Slc4a11 disruption altered Ascl3 and Lamc1 mRNA expression in the mouse SMG

Figure 7B shows that there were significant decreases in the percentage of SMG duct cells in Slc4a11 −/− mice. We postulated that the changes in ion composition and gland morphology could be due to differential changes in gene expression to compensate for the loss of Slc4a11 expression in female and male mice. Consequently, qPCR was performed to determine whether Slc4a11 disruption altered the expression of a panel of nine key genes involved in ion transport and 16 selected genes thought to be involved in the development of the salivary gland cell phenotype/morphology (Table 2, references provided for gene selection rationale).
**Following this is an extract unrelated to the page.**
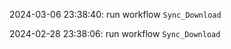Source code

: 2024-03-06 23:38:40: run workflow `Sync_Download` 

2024-02-28 23:38:06: run workflow `Sync_Download`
The mRNA levels for members of the ENaC/Degenerin superfamily (Scnn1a, b and g), Na+/H+ exchangers (Slc9a1, a2 and a3), water channels (Aqp5 and Aqp11), and the Cftr anion channel were comparable in the SMG of Slc4a11+/+ and Slc4a11 −/− mice (Table 5). In contrast, for the gland phenotype/morphology‐related genes, we found that mRNA level for Ascl3, a transcription factor expressed in a population of salivary gland duct progenitor cells (Arany et al. 2011), was significantly decreased, whereas the expression of Lamc1, which regulates acinar cell differentiation (Hoffman et al. 1996), was increased in the Slc4a11−/− mice (Fig. 7F, P < 0.01 and P < 0.05, respectively). The expression of the other 14 phenotype/morphology‐related genes did not change in the SMG of Slc4a11 −/− mice (Table 5). Taken together, the increase in NaCl reabsorption that occurred in the Slc4a11 −/− mice may be associated with Ascl3 and/or Lamc1 expression‐related morphological alterations in the SMG. Note that disruption of Slc4a11 had only a subtle effect at the cellular level on the response to extracellular pH changes and it did not cause a significant change in the mRNA expression of the duct cell markers Cftr and ENaC. However, there are fewer duct cells in the submandibular glands of Slc4a11 mice suggesting that the remaining duct cells may have attempted to compensate for the decrease in duct cell numbers.

Table 5.

mRNA expression of genes as determined by qPCR analysis.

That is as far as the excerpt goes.